Nobody likes Mondays:foreground detection and behavioral patterns analysis in complex urban scenes
Zen G., Krumm J., Sebe N., Horvitz E., Kapoor A.  ARTEMIS 2013 (Proceedings of the 4th ACM/IEEE International Workshop on Analysis and Retrieval of Tracked Events and Motion in Imagery Stream, Barcelona, Spain, Oct 21, 2013)17-24,2013.Type:Proceedings
Date Reviewed: 02/14/14

Image streams are often analyzed in order to monitor general activities and draw statistical conclusions about behavior. This paper proposes a method for inspecting image data by distinguishing the foreground elements from the background within a sequence of frames. Background modeling is based on a feature dictionary, where sparse features are obtained using a coding/decoding procedure to characterize local areas. The novelty and contribution of the approach reside in the fact that it works at the local patch level, providing weighted representatives. The foreground extraction is accomplished using an adaptive algorithm based on Gaussian mixture modeling, inspired by Zivkovic’s work [1]. This method suits the nature of the test imagery material, which exhibits low frame rates and lighting conditions with a specific signal-to-noise ratio. Using a deviation measure based on the percentage of foreground pixels, the approach also spots inconsistent activities (such as the one that inspired the paper’s title).

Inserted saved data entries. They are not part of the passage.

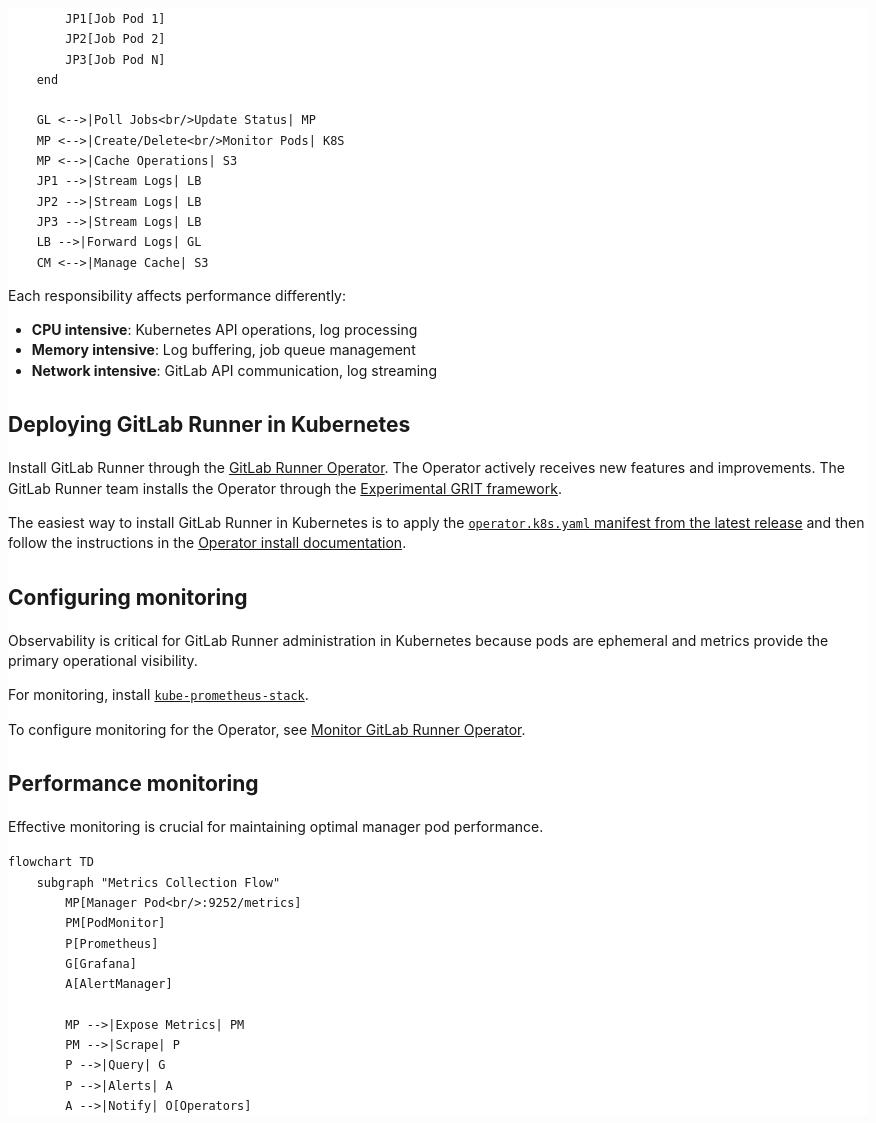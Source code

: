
 ```mermaid
        JP1[Job Pod 1]
        JP2[Job Pod 2]
        JP3[Job Pod N]
    end

    GL <-->|Poll Jobs<br/>Update Status| MP
    MP <-->|Create/Delete<br/>Monitor Pods| K8S
    MP <-->|Cache Operations| S3
    JP1 -->|Stream Logs| LB
    JP2 -->|Stream Logs| LB
    JP3 -->|Stream Logs| LB
    LB -->|Forward Logs| GL
    CM <-->|Manage Cache| S3
```

Each responsibility affects performance differently:

- **CPU intensive**: Kubernetes API operations, log processing
- **Memory intensive**: Log buffering, job queue management
- **Network intensive**: GitLab API communication, log streaming

## Deploying GitLab Runner in Kubernetes

Install GitLab Runner through the [GitLab Runner Operator](https://gitlab.com/gitlab-org/gl-openshift/gitlab-runner-operator).
The Operator actively receives new features and improvements.
The GitLab Runner team installs the Operator through the
[Experimental GRIT framework](https://gitlab.com/gitlab-org/ci-cd/runner-tools/grit/-/tree/main/scenarios/google/gke/operator?ref_type=heads).

The easiest way to install GitLab Runner in Kubernetes is to apply the
[`operator.k8s.yaml` manifest from the latest release](https://gitlab.com/gitlab-org/gl-openshift/gitlab-runner-operator/-/releases)
and then follow the instructions in the [Operator install documentation](https://docs.gitlab.com/runner/install/operator/#install-on-kubernetes).

## Configuring monitoring

Observability is critical for GitLab Runner administration in Kubernetes because
pods are ephemeral and metrics provide the primary operational visibility.

For monitoring, install [`kube-prometheus-stack`](https://github.com/prometheus-community/helm-charts/blob/main/charts/kube-prometheus-stack/README.md).

To configure monitoring for the Operator, see [Monitor GitLab Runner Operator](https://docs.gitlab.com/runner/monitoring#monitor-gitlab-runner-operator).

## Performance monitoring

Effective monitoring is crucial for maintaining optimal manager pod performance.

```mermaid
flowchart TD
    subgraph "Metrics Collection Flow"
        MP[Manager Pod<br/>:9252/metrics]
        PM[PodMonitor]
        P[Prometheus]
        G[Grafana]
        A[AlertManager]

        MP -->|Expose Metrics| PM
        PM -->|Scrape| P
        P -->|Query| G
        P -->|Alerts| A
        A -->|Notify| O[Operators]
```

The method evaluates the auto-encoder technique and compares it with other state-of-the-art work using a performance measure based on precision and recall values. The experiments aim to detect the daily patterns of behavior within a certain time interval based on a stream of webcam images of Fifth Avenue in New York City, collected by EarthCam Network2 over about four weeks in December 2011. Among the findings is the discovery that there is less traffic on Sunday nights, possibly indicating that, “even in New York City, the city that never sleeps, people seem to have more bed time before the beginning of new work weeks.”

The material is innovative, dense, interesting, and clearly explained, except for some minor errors. For example, I was unable to locate figure 3a.


1)

Zivkovic, Z. Improved adaptive Gaussian mixture model for background subtraction. In Proc. of ICPR ’04. IEEE, 2004, 28–31.

Reviewer:  Svetlana Segarceanu Review #: CR142001 (1405-0387)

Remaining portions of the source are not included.